## Exercise prompt
Your answer must be an exact copy of the entries below, with every picture removed.

## Supplied material
+ + + +
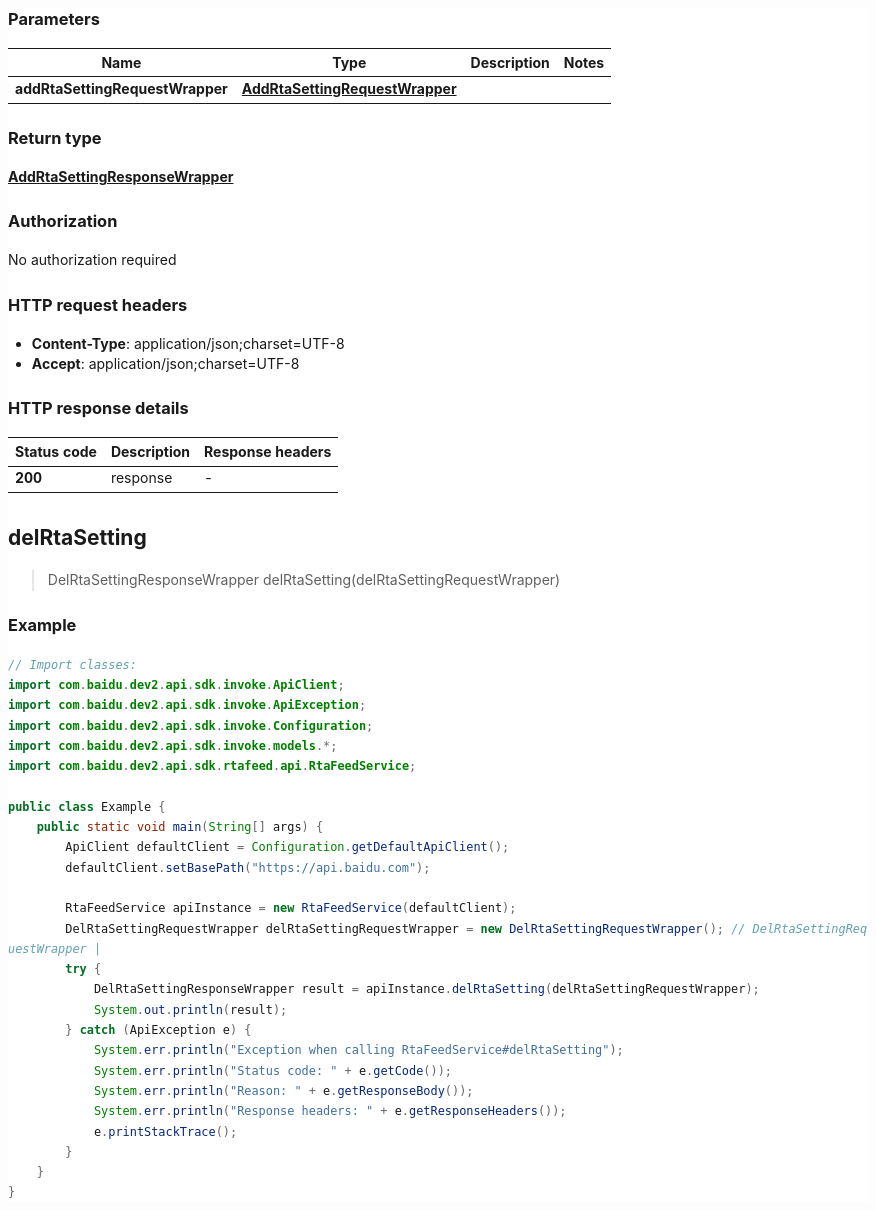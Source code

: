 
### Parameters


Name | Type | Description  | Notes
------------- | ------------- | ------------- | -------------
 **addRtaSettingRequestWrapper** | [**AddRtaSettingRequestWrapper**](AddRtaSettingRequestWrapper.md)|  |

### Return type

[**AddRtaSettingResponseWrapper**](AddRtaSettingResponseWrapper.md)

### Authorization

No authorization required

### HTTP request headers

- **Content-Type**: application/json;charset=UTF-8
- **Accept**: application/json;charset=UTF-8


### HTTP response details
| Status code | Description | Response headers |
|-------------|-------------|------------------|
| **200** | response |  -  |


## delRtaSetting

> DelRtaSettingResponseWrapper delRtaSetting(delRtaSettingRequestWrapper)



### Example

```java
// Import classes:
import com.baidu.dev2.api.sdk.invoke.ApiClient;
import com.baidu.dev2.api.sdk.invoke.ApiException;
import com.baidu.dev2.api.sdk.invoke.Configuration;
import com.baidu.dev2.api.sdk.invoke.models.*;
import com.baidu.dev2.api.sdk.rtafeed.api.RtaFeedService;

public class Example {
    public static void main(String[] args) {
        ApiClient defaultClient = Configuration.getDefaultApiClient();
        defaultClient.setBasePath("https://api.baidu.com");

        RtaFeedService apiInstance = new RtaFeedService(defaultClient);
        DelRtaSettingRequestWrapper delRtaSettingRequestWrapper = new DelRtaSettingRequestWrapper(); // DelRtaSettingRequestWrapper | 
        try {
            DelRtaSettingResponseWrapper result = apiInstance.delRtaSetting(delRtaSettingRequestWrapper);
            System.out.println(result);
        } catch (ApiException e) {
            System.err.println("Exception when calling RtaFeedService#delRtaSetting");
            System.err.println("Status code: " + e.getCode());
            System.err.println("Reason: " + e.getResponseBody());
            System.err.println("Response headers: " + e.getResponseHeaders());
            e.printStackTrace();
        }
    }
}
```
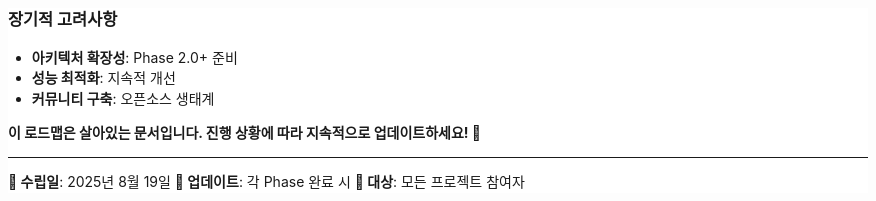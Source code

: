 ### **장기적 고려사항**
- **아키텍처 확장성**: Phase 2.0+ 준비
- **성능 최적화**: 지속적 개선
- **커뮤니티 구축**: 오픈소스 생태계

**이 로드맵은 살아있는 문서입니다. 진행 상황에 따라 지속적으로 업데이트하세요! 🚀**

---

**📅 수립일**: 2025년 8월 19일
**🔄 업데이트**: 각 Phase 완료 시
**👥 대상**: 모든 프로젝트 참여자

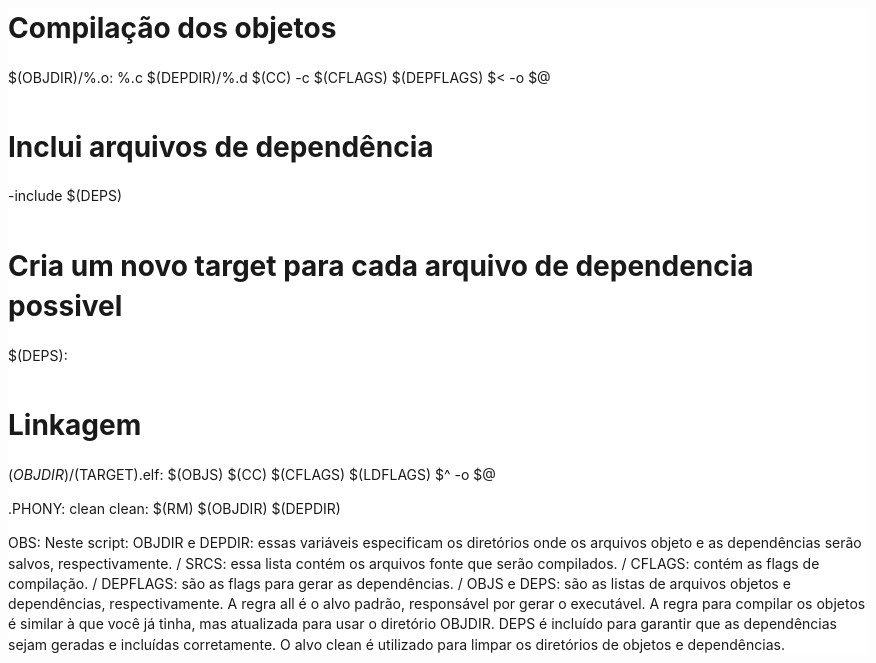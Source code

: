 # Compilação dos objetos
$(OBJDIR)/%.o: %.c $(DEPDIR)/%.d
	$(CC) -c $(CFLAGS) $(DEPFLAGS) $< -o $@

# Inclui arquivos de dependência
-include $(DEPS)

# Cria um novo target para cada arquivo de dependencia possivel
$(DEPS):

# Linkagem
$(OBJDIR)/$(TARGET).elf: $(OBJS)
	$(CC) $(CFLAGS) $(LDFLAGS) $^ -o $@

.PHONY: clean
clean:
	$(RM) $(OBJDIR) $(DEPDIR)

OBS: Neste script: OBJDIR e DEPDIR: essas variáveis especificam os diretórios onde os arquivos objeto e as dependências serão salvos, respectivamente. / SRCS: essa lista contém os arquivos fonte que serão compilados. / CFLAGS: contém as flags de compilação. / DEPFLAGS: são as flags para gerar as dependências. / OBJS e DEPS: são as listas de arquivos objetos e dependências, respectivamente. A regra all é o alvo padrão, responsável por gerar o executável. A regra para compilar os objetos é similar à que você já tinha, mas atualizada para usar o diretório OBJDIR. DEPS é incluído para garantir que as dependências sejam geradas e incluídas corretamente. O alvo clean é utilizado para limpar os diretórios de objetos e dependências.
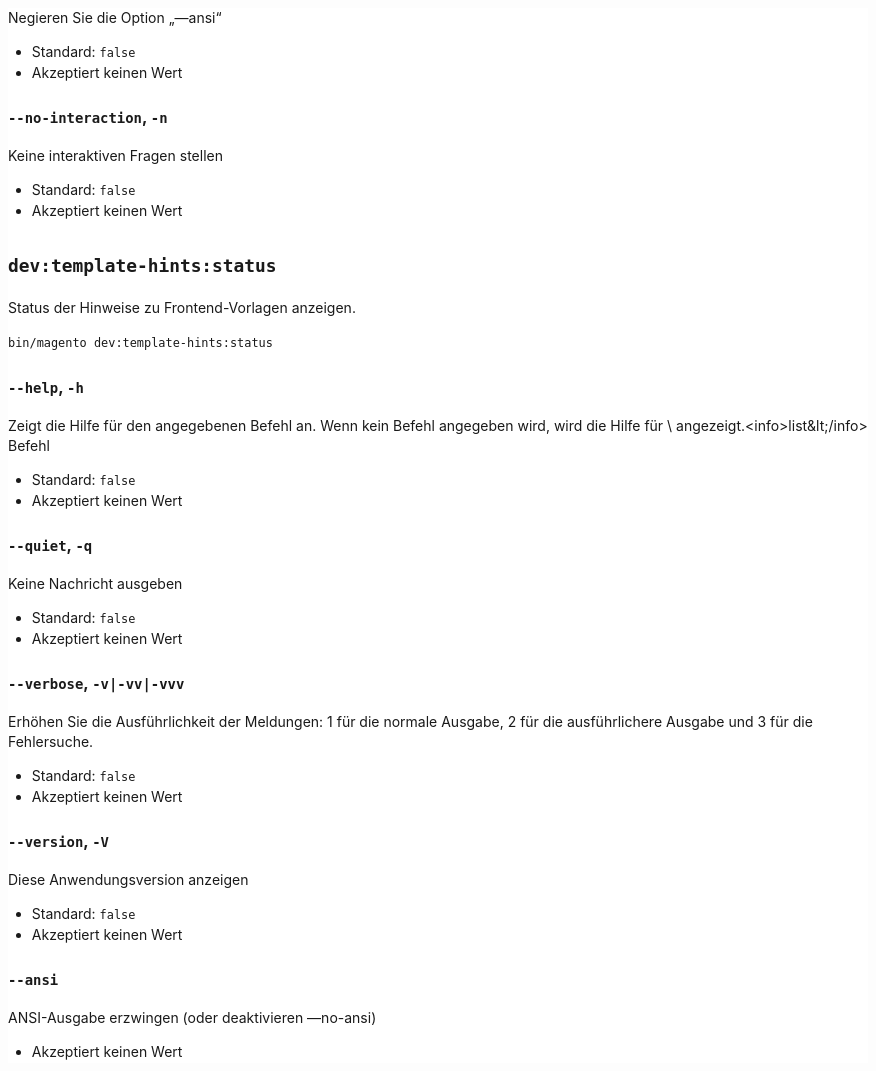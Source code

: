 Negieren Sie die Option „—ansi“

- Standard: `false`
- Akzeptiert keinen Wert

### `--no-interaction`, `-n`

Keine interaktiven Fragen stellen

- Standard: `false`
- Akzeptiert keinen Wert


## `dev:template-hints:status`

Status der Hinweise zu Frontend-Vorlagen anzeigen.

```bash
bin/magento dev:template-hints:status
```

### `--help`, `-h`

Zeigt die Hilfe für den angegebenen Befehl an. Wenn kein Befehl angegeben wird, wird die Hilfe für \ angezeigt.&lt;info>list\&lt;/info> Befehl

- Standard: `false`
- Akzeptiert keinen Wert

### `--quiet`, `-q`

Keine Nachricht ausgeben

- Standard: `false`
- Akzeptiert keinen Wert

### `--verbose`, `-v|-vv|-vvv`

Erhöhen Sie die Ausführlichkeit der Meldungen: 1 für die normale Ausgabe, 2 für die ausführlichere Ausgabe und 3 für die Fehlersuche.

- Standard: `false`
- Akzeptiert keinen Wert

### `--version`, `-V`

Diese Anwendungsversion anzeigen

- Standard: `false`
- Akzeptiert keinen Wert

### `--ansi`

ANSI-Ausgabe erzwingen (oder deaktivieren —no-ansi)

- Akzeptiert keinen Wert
+ + + +
## Response box
Source code

: 
### Parameters


Name | Type | Description  | Notes
------------- | ------------- | ------------- | -------------
 **addRtaSettingRequestWrapper** | [**AddRtaSettingRequestWrapper**](AddRtaSettingRequestWrapper.md)|  |

### Return type

[**AddRtaSettingResponseWrapper**](AddRtaSettingResponseWrapper.md)

### Authorization

No authorization required

### HTTP request headers

- **Content-Type**: application/json;charset=UTF-8
- **Accept**: application/json;charset=UTF-8


### HTTP response details
| Status code | Description | Response headers |
|-------------|-------------|------------------|
| **200** | response |  -  |


## delRtaSetting

> DelRtaSettingResponseWrapper delRtaSetting(delRtaSettingRequestWrapper)



### Example

```java
// Import classes:
import com.baidu.dev2.api.sdk.invoke.ApiClient;
import com.baidu.dev2.api.sdk.invoke.ApiException;
import com.baidu.dev2.api.sdk.invoke.Configuration;
import com.baidu.dev2.api.sdk.invoke.models.*;
import com.baidu.dev2.api.sdk.rtafeed.api.RtaFeedService;

public class Example {
    public static void main(String[] args) {
        ApiClient defaultClient = Configuration.getDefaultApiClient();
        defaultClient.setBasePath("https://api.baidu.com");

        RtaFeedService apiInstance = new RtaFeedService(defaultClient);
        DelRtaSettingRequestWrapper delRtaSettingRequestWrapper = new DelRtaSettingRequestWrapper(); // DelRtaSettingRequestWrapper | 
        try {
            DelRtaSettingResponseWrapper result = apiInstance.delRtaSetting(delRtaSettingRequestWrapper);
            System.out.println(result);
        } catch (ApiException e) {
            System.err.println("Exception when calling RtaFeedService#delRtaSetting");
            System.err.println("Status code: " + e.getCode());
            System.err.println("Reason: " + e.getResponseBody());
            System.err.println("Response headers: " + e.getResponseHeaders());
            e.printStackTrace();
        }
    }
}
```
Source code

: ### **장기적 고려사항**
- **아키텍처 확장성**: Phase 2.0+ 준비
- **성능 최적화**: 지속적 개선
- **커뮤니티 구축**: 오픈소스 생태계

**이 로드맵은 살아있는 문서입니다. 진행 상황에 따라 지속적으로 업데이트하세요! 🚀**

---

**📅 수립일**: 2025년 8월 19일
**🔄 업데이트**: 각 Phase 완료 시
**👥 대상**: 모든 프로젝트 참여자

Source code

: # Compilação dos objetos
$(OBJDIR)/%.o: %.c $(DEPDIR)/%.d
	$(CC) -c $(CFLAGS) $(DEPFLAGS) $< -o $@

# Inclui arquivos de dependência
-include $(DEPS)

# Cria um novo target para cada arquivo de dependencia possivel
$(DEPS):

# Linkagem
$(OBJDIR)/$(TARGET).elf: $(OBJS)
	$(CC) $(CFLAGS) $(LDFLAGS) $^ -o $@

.PHONY: clean
clean:
	$(RM) $(OBJDIR) $(DEPDIR)

OBS: Neste script: OBJDIR e DEPDIR: essas variáveis especificam os diretórios onde os arquivos objeto e as dependências serão salvos, respectivamente. / SRCS: essa lista contém os arquivos fonte que serão compilados. / CFLAGS: contém as flags de compilação. / DEPFLAGS: são as flags para gerar as dependências. / OBJS e DEPS: são as listas de arquivos objetos e dependências, respectivamente. A regra all é o alvo padrão, responsável por gerar o executável. A regra para compilar os objetos é similar à que você já tinha, mas atualizada para usar o diretório OBJDIR. DEPS é incluído para garantir que as dependências sejam geradas e incluídas corretamente. O alvo clean é utilizado para limpar os diretórios de objetos e dependências.
Source code

: Negieren Sie die Option „—ansi“

- Standard: `false`
- Akzeptiert keinen Wert

### `--no-interaction`, `-n`

Keine interaktiven Fragen stellen

- Standard: `false`
- Akzeptiert keinen Wert


## `dev:template-hints:status`

Status der Hinweise zu Frontend-Vorlagen anzeigen.

```bash
bin/magento dev:template-hints:status
```

### `--help`, `-h`

Zeigt die Hilfe für den angegebenen Befehl an. Wenn kein Befehl angegeben wird, wird die Hilfe für \ angezeigt.&lt;info>list\&lt;/info> Befehl

- Standard: `false`
- Akzeptiert keinen Wert

### `--quiet`, `-q`

Keine Nachricht ausgeben

- Standard: `false`
- Akzeptiert keinen Wert

### `--verbose`, `-v|-vv|-vvv`

Erhöhen Sie die Ausführlichkeit der Meldungen: 1 für die normale Ausgabe, 2 für die ausführlichere Ausgabe und 3 für die Fehlersuche.

- Standard: `false`
- Akzeptiert keinen Wert

### `--version`, `-V`

Diese Anwendungsversion anzeigen

- Standard: `false`
- Akzeptiert keinen Wert

### `--ansi`

ANSI-Ausgabe erzwingen (oder deaktivieren —no-ansi)

- Akzeptiert keinen Wert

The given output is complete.